Penguins are notorious for having it rough, and Jacquet wastes little time in getting to the conflict. He begins the film in March, the end of the Antarctic summer, and follows the penguins as they begin their trek 70 miles south to their breeding grounds. Like so much in this visually gorgeous movie, marching penguins are something to see: a line of black-and-white waddlers, tilting precariously to either side as they lug their tremendous bulk across the ice. When they tire of that means of propulsion, they flop onto their silky bellies and kick themselves forward, as though they were swimming on land. And they don't stop until they get there, traveling up to a week without rest. Why should they, when pausing might provide them with a modicum of relief?

There are two reasons to see March of the Penguins: the titular penguins and the cinematography. The penguins are hilarious and handsome and heart-rending, hundreds of tubby butlers wobbling out their rugged destinies. Perhaps because the penguins are unaccustomed to humans, Jacquet was able to get right up next to them, giving us stunning close-ups of their beaks, eyes, feathers, and talony toes.

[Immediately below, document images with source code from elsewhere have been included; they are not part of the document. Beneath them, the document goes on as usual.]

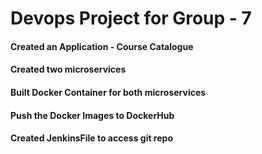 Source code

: ﻿# Devops Project for Group - 7

#### Created an Application - Course Catalogue
#### Created two microservices
#### Built Docker Container for both microservices
#### Push the Docker Images to DockerHub
#### Created JenkinsFile to access git repo
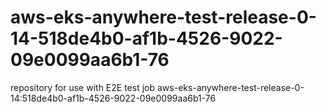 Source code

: # aws-eks-anywhere-test-release-0-14-518de4b0-af1b-4526-9022-09e0099aa6b1-76
repository for use with E2E test job aws-eks-anywhere-test-release-0-14:518de4b0-af1b-4526-9022-09e0099aa6b1-76
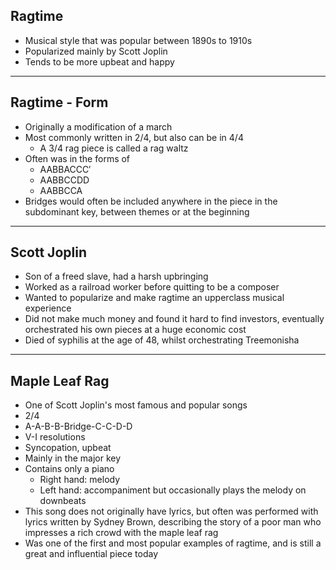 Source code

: 
## Ragtime

- Musical style that was popular between 1890s to 1910s
- Popularized mainly by Scott Joplin
- Tends to be more upbeat and happy

---

## Ragtime - Form

- Originally a modification of a march
- Most commonly written in 2/4, but also can be in 4/4
	- A 3/4 rag piece is called a rag waltz
- Often was in the forms of
	- AABBACCC′
	- AABBCCDD
	- AABBCCA
- Bridges would often be included anywhere in the piece in the subdominant key, between themes or at the beginning

---

## Scott Joplin

- Son of a freed slave, had a harsh upbringing
- Worked as a railroad worker before quitting to be a composer
- Wanted to popularize and make ragtime an upperclass musical experience
- Did not make much money and found it hard to find investors, eventually orchestrated his own pieces at a huge economic cost
- Died of syphilis at the age of 48, whilst orchestrating Treemonisha

---

## Maple Leaf Rag

- One of Scott Joplin's most famous and popular songs
- 2/4
- A-A-B-B-Bridge-C-C-D-D
- V-I resolutions
- Syncopation, upbeat
- Mainly in the major key
- Contains only a piano
	- Right hand: melody
	- Left hand: accompaniment but occasionally plays the melody on downbeats
- This song does not originally have lyrics, but often was performed with lyrics written by Sydney Brown, describing the story of a poor man who impresses a rich crowd with the maple leaf rag
- Was one of the first and most popular examples of ragtime, and is still a great and influential piece today

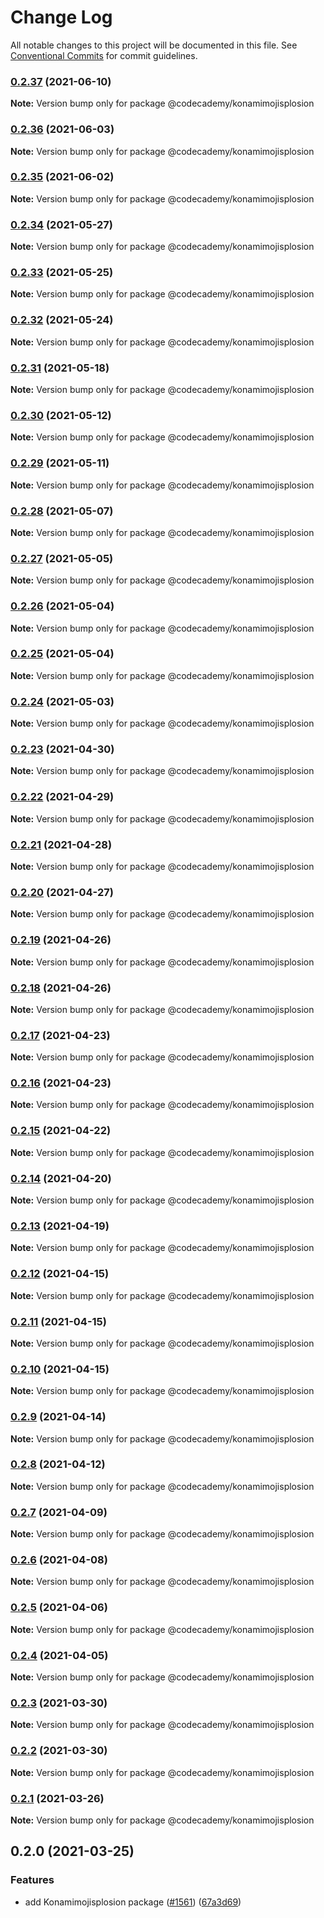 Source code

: # Change Log

All notable changes to this project will be documented in this file.
See [Conventional Commits](https://conventionalcommits.org) for commit guidelines.

### [0.2.37](https://github.com/Codecademy/client-modules/compare/@codecademy/konamimojisplosion@0.2.36...@codecademy/konamimojisplosion@0.2.37) (2021-06-10)

**Note:** Version bump only for package @codecademy/konamimojisplosion





### [0.2.36](https://github.com/Codecademy/client-modules/compare/@codecademy/konamimojisplosion@0.2.35...@codecademy/konamimojisplosion@0.2.36) (2021-06-03)

**Note:** Version bump only for package @codecademy/konamimojisplosion





### [0.2.35](https://github.com/Codecademy/client-modules/compare/@codecademy/konamimojisplosion@0.2.34...@codecademy/konamimojisplosion@0.2.35) (2021-06-02)

**Note:** Version bump only for package @codecademy/konamimojisplosion





### [0.2.34](https://github.com/Codecademy/client-modules/compare/@codecademy/konamimojisplosion@0.2.33...@codecademy/konamimojisplosion@0.2.34) (2021-05-27)

**Note:** Version bump only for package @codecademy/konamimojisplosion





### [0.2.33](https://github.com/Codecademy/client-modules/compare/@codecademy/konamimojisplosion@0.2.32...@codecademy/konamimojisplosion@0.2.33) (2021-05-25)

**Note:** Version bump only for package @codecademy/konamimojisplosion





### [0.2.32](https://github.com/Codecademy/client-modules/compare/@codecademy/konamimojisplosion@0.2.31...@codecademy/konamimojisplosion@0.2.32) (2021-05-24)

**Note:** Version bump only for package @codecademy/konamimojisplosion





### [0.2.31](https://github.com/Codecademy/client-modules/compare/@codecademy/konamimojisplosion@0.2.30...@codecademy/konamimojisplosion@0.2.31) (2021-05-18)

**Note:** Version bump only for package @codecademy/konamimojisplosion





### [0.2.30](https://github.com/Codecademy/client-modules/compare/@codecademy/konamimojisplosion@0.2.29...@codecademy/konamimojisplosion@0.2.30) (2021-05-12)

**Note:** Version bump only for package @codecademy/konamimojisplosion





### [0.2.29](https://github.com/Codecademy/client-modules/compare/@codecademy/konamimojisplosion@0.2.28...@codecademy/konamimojisplosion@0.2.29) (2021-05-11)

**Note:** Version bump only for package @codecademy/konamimojisplosion





### [0.2.28](https://github.com/Codecademy/client-modules/compare/@codecademy/konamimojisplosion@0.2.27...@codecademy/konamimojisplosion@0.2.28) (2021-05-07)

**Note:** Version bump only for package @codecademy/konamimojisplosion





### [0.2.27](https://github.com/Codecademy/client-modules/compare/@codecademy/konamimojisplosion@0.2.26...@codecademy/konamimojisplosion@0.2.27) (2021-05-05)

**Note:** Version bump only for package @codecademy/konamimojisplosion





### [0.2.26](https://github.com/Codecademy/client-modules/compare/@codecademy/konamimojisplosion@0.2.25...@codecademy/konamimojisplosion@0.2.26) (2021-05-04)

**Note:** Version bump only for package @codecademy/konamimojisplosion





### [0.2.25](https://github.com/Codecademy/client-modules/compare/@codecademy/konamimojisplosion@0.2.24...@codecademy/konamimojisplosion@0.2.25) (2021-05-04)

**Note:** Version bump only for package @codecademy/konamimojisplosion





### [0.2.24](https://github.com/Codecademy/client-modules/compare/@codecademy/konamimojisplosion@0.2.23...@codecademy/konamimojisplosion@0.2.24) (2021-05-03)

**Note:** Version bump only for package @codecademy/konamimojisplosion





### [0.2.23](https://github.com/Codecademy/client-modules/compare/@codecademy/konamimojisplosion@0.2.22...@codecademy/konamimojisplosion@0.2.23) (2021-04-30)

**Note:** Version bump only for package @codecademy/konamimojisplosion





### [0.2.22](https://github.com/Codecademy/client-modules/compare/@codecademy/konamimojisplosion@0.2.21...@codecademy/konamimojisplosion@0.2.22) (2021-04-29)

**Note:** Version bump only for package @codecademy/konamimojisplosion





### [0.2.21](https://github.com/Codecademy/client-modules/compare/@codecademy/konamimojisplosion@0.2.20...@codecademy/konamimojisplosion@0.2.21) (2021-04-28)

**Note:** Version bump only for package @codecademy/konamimojisplosion





### [0.2.20](https://github.com/Codecademy/client-modules/compare/@codecademy/konamimojisplosion@0.2.19...@codecademy/konamimojisplosion@0.2.20) (2021-04-27)

**Note:** Version bump only for package @codecademy/konamimojisplosion





### [0.2.19](https://github.com/Codecademy/client-modules/compare/@codecademy/konamimojisplosion@0.2.18...@codecademy/konamimojisplosion@0.2.19) (2021-04-26)

**Note:** Version bump only for package @codecademy/konamimojisplosion





### [0.2.18](https://github.com/Codecademy/client-modules/compare/@codecademy/konamimojisplosion@0.2.17...@codecademy/konamimojisplosion@0.2.18) (2021-04-26)

**Note:** Version bump only for package @codecademy/konamimojisplosion





### [0.2.17](https://github.com/Codecademy/client-modules/compare/@codecademy/konamimojisplosion@0.2.16...@codecademy/konamimojisplosion@0.2.17) (2021-04-23)

**Note:** Version bump only for package @codecademy/konamimojisplosion





### [0.2.16](https://github.com/Codecademy/client-modules/compare/@codecademy/konamimojisplosion@0.2.15...@codecademy/konamimojisplosion@0.2.16) (2021-04-23)

**Note:** Version bump only for package @codecademy/konamimojisplosion





### [0.2.15](https://github.com/Codecademy/client-modules/compare/@codecademy/konamimojisplosion@0.2.14...@codecademy/konamimojisplosion@0.2.15) (2021-04-22)

**Note:** Version bump only for package @codecademy/konamimojisplosion





### [0.2.14](https://github.com/Codecademy/client-modules/compare/@codecademy/konamimojisplosion@0.2.13...@codecademy/konamimojisplosion@0.2.14) (2021-04-20)

**Note:** Version bump only for package @codecademy/konamimojisplosion





### [0.2.13](https://github.com/Codecademy/client-modules/compare/@codecademy/konamimojisplosion@0.2.12...@codecademy/konamimojisplosion@0.2.13) (2021-04-19)

**Note:** Version bump only for package @codecademy/konamimojisplosion





### [0.2.12](https://github.com/Codecademy/client-modules/compare/@codecademy/konamimojisplosion@0.2.11...@codecademy/konamimojisplosion@0.2.12) (2021-04-15)

**Note:** Version bump only for package @codecademy/konamimojisplosion





### [0.2.11](https://github.com/Codecademy/client-modules/compare/@codecademy/konamimojisplosion@0.2.10...@codecademy/konamimojisplosion@0.2.11) (2021-04-15)

**Note:** Version bump only for package @codecademy/konamimojisplosion





### [0.2.10](https://github.com/Codecademy/client-modules/compare/@codecademy/konamimojisplosion@0.2.9...@codecademy/konamimojisplosion@0.2.10) (2021-04-15)

**Note:** Version bump only for package @codecademy/konamimojisplosion





### [0.2.9](https://github.com/Codecademy/client-modules/compare/@codecademy/konamimojisplosion@0.2.8...@codecademy/konamimojisplosion@0.2.9) (2021-04-14)

**Note:** Version bump only for package @codecademy/konamimojisplosion





### [0.2.8](https://github.com/Codecademy/client-modules/compare/@codecademy/konamimojisplosion@0.2.7...@codecademy/konamimojisplosion@0.2.8) (2021-04-12)

**Note:** Version bump only for package @codecademy/konamimojisplosion





### [0.2.7](https://github.com/Codecademy/client-modules/compare/@codecademy/konamimojisplosion@0.2.6...@codecademy/konamimojisplosion@0.2.7) (2021-04-09)

**Note:** Version bump only for package @codecademy/konamimojisplosion





### [0.2.6](https://github.com/Codecademy/client-modules/compare/@codecademy/konamimojisplosion@0.2.5...@codecademy/konamimojisplosion@0.2.6) (2021-04-08)

**Note:** Version bump only for package @codecademy/konamimojisplosion





### [0.2.5](https://github.com/Codecademy/client-modules/compare/@codecademy/konamimojisplosion@0.2.4...@codecademy/konamimojisplosion@0.2.5) (2021-04-06)

**Note:** Version bump only for package @codecademy/konamimojisplosion





### [0.2.4](https://github.com/Codecademy/client-modules/compare/@codecademy/konamimojisplosion@0.2.3...@codecademy/konamimojisplosion@0.2.4) (2021-04-05)

**Note:** Version bump only for package @codecademy/konamimojisplosion





### [0.2.3](https://github.com/Codecademy/client-modules/compare/@codecademy/konamimojisplosion@0.2.2...@codecademy/konamimojisplosion@0.2.3) (2021-03-30)

**Note:** Version bump only for package @codecademy/konamimojisplosion





### [0.2.2](https://github.com/Codecademy/client-modules/compare/@codecademy/konamimojisplosion@0.2.1...@codecademy/konamimojisplosion@0.2.2) (2021-03-30)

**Note:** Version bump only for package @codecademy/konamimojisplosion





### [0.2.1](https://github.com/Codecademy/client-modules/compare/@codecademy/konamimojisplosion@0.2.0...@codecademy/konamimojisplosion@0.2.1) (2021-03-26)

**Note:** Version bump only for package @codecademy/konamimojisplosion





## 0.2.0 (2021-03-25)


### Features

* add Konamimojisplosion package ([#1561](https://github.com/Codecademy/client-modules/issues/1561)) ([67a3d69](https://github.com/Codecademy/client-modules/commit/67a3d696f7c0ca77886e6bd1578acfb4944bc6b0))

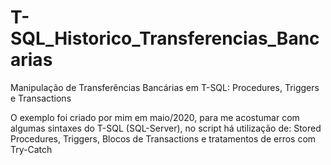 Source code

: # T-SQL_Historico_Transferencias_Bancarias
Manipulação de Transferências Bancárias em T-SQL: Procedures, Triggers e Transactions

O exemplo foi criado por mim em maio/2020, para me acostumar com algumas sintaxes do T-SQL (SQL-Server), no script há utilização de:
    Stored Procedures,
    Triggers,
    Blocos de Transactions 
    e tratamentos de erros com Try-Catch
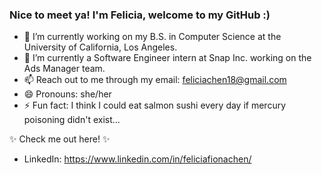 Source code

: ### Nice to meet ya! I'm Felicia, welcome to my GitHub :)

- 🔭 I’m currently working on my B.S. in Computer Science at the University of California, Los Angeles.
- 🌱 I’m currently a Software Engineer intern at Snap Inc. working on the Ads Manager team.
- 📫 Reach out to me through my email: feliciachen18@gmail.com
- 😄 Pronouns: she/her
- ⚡ Fun fact: I think I could eat salmon sushi every day if mercury poisoning didn't exist...

✨ Check me out here! ✨
- LinkedIn: https://www.linkedin.com/in/feliciafionachen/
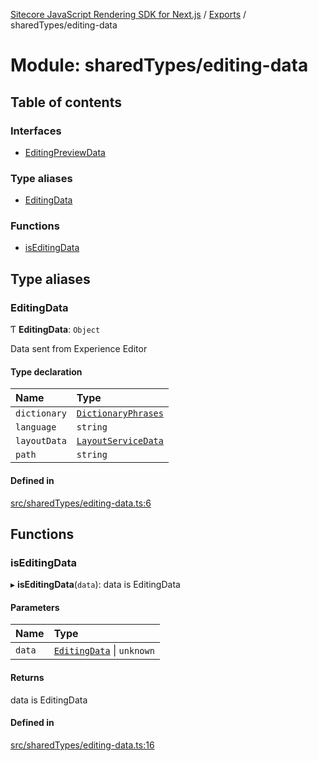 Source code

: [Sitecore JavaScript Rendering SDK for Next.js](../README.md) / [Exports](../modules.md) / sharedTypes/editing-data

# Module: sharedTypes/editing-data

## Table of contents

### Interfaces

- [EditingPreviewData](../interfaces/sharedTypes_editing_data.EditingPreviewData.md)

### Type aliases

- [EditingData](sharedTypes_editing_data.md#editingdata)

### Functions

- [isEditingData](sharedTypes_editing_data.md#iseditingdata)

## Type aliases

### EditingData

Ƭ **EditingData**: `Object`

Data sent from Experience Editor

#### Type declaration

| Name | Type |
| :------ | :------ |
| `dictionary` | [`DictionaryPhrases`](../interfaces/index.DictionaryPhrases.md) |
| `language` | `string` |
| `layoutData` | [`LayoutServiceData`](../interfaces/index.LayoutServiceData.md) |
| `path` | `string` |

#### Defined in

[src/sharedTypes/editing-data.ts:6](https://github.com/Sitecore/jss/blob/e49fd4cc/packages/sitecore-jss-nextjs/src/sharedTypes/editing-data.ts#L6)

## Functions

### isEditingData

▸ **isEditingData**(`data`): data is EditingData

#### Parameters

| Name | Type |
| :------ | :------ |
| `data` | [`EditingData`](sharedTypes_editing_data.md#editingdata) \| `unknown` |

#### Returns

data is EditingData

#### Defined in

[src/sharedTypes/editing-data.ts:16](https://github.com/Sitecore/jss/blob/e49fd4cc/packages/sitecore-jss-nextjs/src/sharedTypes/editing-data.ts#L16)
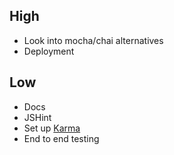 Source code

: ## High

* Look into mocha/chai alternatives
* Deployment

## Low

* Docs
* JSHint
* Set up [Karma](http://karma-runner.github.io/)
* End to end testing
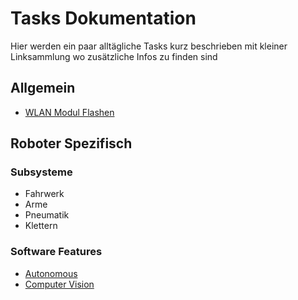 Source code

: # Tasks Dokumentation
Hier werden ein paar alltägliche Tasks kurz beschrieben mit kleiner Linksammlung wo zusätzliche Infos zu finden sind
## Allgemein
- [WLAN Modul Flashen](tasks/WLANModulKonfigurieren.md)
## Roboter Spezifisch
### Subsysteme
- Fahrwerk
- Arme
- Pneumatik
- Klettern
### Software Features
- [Autonomous](tasks/Autonomous.md)
- [Computer Vision](tasks/Computer-Vision.md)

Even in the heart of the winter storms, Jacquet is there, filming the birds as they form a giant huddle, trading places so as to evenly distribute the best positions. (Heaven knows how they work that out.)

The cinematography, for its part, is nature documentation at its most spectacular. Few of us are likely to experience the grandeur of Antarctica firsthand, and Jacquet is generous with his camera, opening with crystalline shots of white ice and azure water, everything shimmering and stark and almost modernist in its sleekness of design, and giving us shots from every vantage point -- long, short, and in between. He even goes under water to record the penguins' speedy dives for food. It hardly hurts that everything is either black, white, or blue, with a hint of yellow (in the penguins' cheeks) and pink (in the setting sun). What a palette!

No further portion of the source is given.